*WHAT THE EXERCISE ASKS:*
Once you find the line with "Let $(R,\,\m,\,K)$ be" in the entries below, return exactly every line from it through the line with "The limit is taken so that all of the".

Saved data entries:
******************************
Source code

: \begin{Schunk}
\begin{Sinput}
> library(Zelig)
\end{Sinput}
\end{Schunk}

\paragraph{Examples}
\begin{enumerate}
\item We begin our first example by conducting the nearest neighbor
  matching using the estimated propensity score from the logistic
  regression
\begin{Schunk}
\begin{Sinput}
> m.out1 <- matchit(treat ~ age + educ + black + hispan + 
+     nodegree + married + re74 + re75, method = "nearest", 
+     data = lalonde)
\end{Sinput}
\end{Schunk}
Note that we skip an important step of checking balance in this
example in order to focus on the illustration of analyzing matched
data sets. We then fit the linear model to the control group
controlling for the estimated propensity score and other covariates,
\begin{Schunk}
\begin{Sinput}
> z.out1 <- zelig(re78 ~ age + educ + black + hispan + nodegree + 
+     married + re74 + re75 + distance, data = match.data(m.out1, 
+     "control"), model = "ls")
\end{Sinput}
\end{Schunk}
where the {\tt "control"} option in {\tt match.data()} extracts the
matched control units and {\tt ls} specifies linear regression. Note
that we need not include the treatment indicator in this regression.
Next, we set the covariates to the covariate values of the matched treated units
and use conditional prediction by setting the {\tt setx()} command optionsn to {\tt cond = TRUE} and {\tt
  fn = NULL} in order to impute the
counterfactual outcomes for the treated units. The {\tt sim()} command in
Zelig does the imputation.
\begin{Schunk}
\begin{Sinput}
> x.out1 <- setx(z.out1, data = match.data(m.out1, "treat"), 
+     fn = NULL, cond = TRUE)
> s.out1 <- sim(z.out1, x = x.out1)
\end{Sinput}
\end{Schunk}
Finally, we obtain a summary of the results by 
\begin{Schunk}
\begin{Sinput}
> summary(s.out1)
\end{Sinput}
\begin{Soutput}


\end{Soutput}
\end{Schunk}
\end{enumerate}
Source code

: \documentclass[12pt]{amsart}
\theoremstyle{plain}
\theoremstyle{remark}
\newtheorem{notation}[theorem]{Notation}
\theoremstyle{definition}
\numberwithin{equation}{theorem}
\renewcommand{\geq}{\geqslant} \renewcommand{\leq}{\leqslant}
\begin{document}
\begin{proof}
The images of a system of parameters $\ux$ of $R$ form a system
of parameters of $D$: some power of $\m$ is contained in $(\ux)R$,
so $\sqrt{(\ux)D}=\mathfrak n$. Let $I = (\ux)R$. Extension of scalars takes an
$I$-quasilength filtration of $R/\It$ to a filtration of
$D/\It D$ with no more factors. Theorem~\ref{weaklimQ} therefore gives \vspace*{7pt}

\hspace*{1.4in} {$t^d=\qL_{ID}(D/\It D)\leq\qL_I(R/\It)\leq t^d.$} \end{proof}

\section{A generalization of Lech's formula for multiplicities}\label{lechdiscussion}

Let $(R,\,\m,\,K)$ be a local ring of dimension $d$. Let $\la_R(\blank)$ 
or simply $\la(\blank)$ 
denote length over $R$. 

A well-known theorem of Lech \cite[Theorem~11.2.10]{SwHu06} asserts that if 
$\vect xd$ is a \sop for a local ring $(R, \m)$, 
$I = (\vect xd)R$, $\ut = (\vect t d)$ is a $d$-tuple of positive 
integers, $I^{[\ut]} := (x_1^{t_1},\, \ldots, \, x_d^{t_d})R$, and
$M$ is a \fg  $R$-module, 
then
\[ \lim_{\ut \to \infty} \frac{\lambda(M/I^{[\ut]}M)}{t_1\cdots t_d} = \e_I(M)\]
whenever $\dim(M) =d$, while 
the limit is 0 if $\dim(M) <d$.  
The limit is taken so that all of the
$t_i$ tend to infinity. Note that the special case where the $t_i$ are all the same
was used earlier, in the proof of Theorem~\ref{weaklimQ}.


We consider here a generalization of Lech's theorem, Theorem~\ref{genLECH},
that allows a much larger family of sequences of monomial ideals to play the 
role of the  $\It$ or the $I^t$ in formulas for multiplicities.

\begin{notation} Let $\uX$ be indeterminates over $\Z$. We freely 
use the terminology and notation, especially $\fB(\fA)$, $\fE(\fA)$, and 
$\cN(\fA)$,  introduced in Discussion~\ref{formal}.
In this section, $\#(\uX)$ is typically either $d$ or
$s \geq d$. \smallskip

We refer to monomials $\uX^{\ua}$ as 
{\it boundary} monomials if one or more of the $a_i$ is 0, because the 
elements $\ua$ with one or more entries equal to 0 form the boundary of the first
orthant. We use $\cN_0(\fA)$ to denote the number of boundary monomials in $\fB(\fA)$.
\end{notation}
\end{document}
******************************
*SOLUTION FOR THIS PROBLEM:*
Let $(R,\,\m,\,K)$ be a local ring of dimension $d$. Let $\la_R(\blank)$ 
or simply $\la(\blank)$ 
denote length over $R$. 

A well-known theorem of Lech \cite[Theorem~11.2.10]{SwHu06} asserts that if 
$\vect xd$ is a \sop for a local ring $(R, \m)$, 
$I = (\vect xd)R$, $\ut = (\vect t d)$ is a $d$-tuple of positive 
integers, $I^{[\ut]} := (x_1^{t_1},\, \ldots, \, x_d^{t_d})R$, and
$M$ is a \fg  $R$-module, 
then
\[ \lim_{\ut \to \infty} \frac{\lambda(M/I^{[\ut]}M)}{t_1\cdots t_d} = \e_I(M)\]
whenever $\dim(M) =d$, while 
the limit is 0 if $\dim(M) <d$.  
The limit is taken so that all of the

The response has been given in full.